La Revolución del 24 de abril de 1965 en la República Dominicana marcó un antes y un después en la historia del país, al convertirse en una lucha por restaurar la democracia tras el derrocamiento de Juan Bosch. Bosch había sido el primer presidente elegido democráticamente después de la dictadura de Rafael Leónidas Trujillo, con un gobierno que impulsó reformas sociales, derechos civiles y una Constitución considerada una de las más avanzadas de la época.
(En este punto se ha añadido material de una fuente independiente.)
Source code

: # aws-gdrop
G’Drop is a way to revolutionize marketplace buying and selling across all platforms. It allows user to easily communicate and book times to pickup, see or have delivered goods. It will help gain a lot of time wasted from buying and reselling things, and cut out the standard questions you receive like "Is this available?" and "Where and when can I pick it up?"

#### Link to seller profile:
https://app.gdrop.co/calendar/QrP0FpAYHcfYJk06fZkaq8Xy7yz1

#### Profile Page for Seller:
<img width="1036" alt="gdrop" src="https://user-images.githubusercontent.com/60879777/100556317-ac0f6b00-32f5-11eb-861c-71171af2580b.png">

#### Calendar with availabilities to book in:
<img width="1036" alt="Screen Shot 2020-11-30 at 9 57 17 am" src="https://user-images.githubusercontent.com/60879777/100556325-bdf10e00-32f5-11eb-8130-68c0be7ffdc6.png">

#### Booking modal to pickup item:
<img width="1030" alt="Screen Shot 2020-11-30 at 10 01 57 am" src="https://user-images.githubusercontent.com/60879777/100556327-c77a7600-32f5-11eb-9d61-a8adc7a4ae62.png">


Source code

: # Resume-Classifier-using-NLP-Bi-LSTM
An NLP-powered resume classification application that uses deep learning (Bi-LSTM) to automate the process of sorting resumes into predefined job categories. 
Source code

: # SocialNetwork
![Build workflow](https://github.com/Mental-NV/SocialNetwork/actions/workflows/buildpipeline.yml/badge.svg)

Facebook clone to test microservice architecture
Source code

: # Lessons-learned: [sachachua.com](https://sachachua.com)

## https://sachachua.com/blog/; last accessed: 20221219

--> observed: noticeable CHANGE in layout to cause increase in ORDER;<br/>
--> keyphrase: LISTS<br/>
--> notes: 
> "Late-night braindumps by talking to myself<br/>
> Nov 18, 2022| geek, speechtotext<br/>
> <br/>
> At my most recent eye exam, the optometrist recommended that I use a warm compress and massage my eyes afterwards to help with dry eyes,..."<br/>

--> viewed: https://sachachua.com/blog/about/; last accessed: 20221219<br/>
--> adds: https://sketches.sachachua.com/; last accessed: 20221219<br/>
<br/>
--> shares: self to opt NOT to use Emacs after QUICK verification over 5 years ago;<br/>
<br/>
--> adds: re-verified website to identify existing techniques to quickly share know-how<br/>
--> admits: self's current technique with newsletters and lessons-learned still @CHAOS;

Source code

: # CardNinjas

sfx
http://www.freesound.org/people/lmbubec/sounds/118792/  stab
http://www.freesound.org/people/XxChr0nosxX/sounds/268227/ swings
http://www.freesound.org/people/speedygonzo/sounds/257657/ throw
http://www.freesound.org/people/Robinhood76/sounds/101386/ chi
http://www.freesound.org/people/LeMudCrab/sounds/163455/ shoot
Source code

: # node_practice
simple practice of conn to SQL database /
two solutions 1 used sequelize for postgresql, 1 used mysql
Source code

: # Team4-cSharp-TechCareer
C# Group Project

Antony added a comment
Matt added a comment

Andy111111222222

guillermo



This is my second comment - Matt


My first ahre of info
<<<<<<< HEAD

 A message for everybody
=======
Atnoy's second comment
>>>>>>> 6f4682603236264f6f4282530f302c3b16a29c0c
El conflicto estalló cuando militares y civiles, conocidos como constitucionalistas, se levantaron para exigir el regreso de Bosch y la restitución de la Constitución de 1963. El levantamiento inició el 24 de abril en Santo Domingo y rápidamente escaló a una guerra civil.

De un lado estaban los constitucionalistas, liderados por Francisco Caamaño; del otro, los sectores militares conservadores o “leales”, vinculados al gobierno del triunvirato encabezado por Donald Reid Cabral y apoyados por figuras como Elías Wessin y Wessin.

En medio del conflicto, Estados Unidos intervino militarmente con miles de soldados, alegando evitar la expansión del comunismo en el Caribe en el contexto de la Guerra Fría. Posteriormente, la situación derivó en una misión internacional respaldada por la Organización de los Estados Americanos.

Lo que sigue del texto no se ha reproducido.